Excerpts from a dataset
————————
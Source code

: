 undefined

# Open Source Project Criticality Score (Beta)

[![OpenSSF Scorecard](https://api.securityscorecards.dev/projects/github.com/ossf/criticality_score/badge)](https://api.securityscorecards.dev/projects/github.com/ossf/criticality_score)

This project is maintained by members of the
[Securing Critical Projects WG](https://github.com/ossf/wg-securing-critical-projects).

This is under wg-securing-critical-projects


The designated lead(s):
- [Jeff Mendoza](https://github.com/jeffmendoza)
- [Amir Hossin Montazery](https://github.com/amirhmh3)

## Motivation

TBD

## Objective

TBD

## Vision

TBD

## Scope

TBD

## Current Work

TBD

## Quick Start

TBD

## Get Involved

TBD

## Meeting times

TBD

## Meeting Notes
————————
Would you please write out all the entries exactly?

Source code

: undefined

# Open Source Project Criticality Score (Beta)

[![OpenSSF Scorecard](https://api.securityscorecards.dev/projects/github.com/ossf/criticality_score/badge)](https://api.securityscorecards.dev/projects/github.com/ossf/criticality_score)

This project is maintained by members of the
[Securing Critical Projects WG](https://github.com/ossf/wg-securing-critical-projects).

This is under wg-securing-critical-projects


The designated lead(s):
- [Jeff Mendoza](https://github.com/jeffmendoza)
- [Amir Hossin Montazery](https://github.com/amirhmh3)

## Motivation

TBD

## Objective

TBD

## Vision

TBD

## Scope

TBD

## Current Work

TBD

## Quick Start

TBD

## Get Involved

TBD

## Meeting times

TBD

## Meeting Notes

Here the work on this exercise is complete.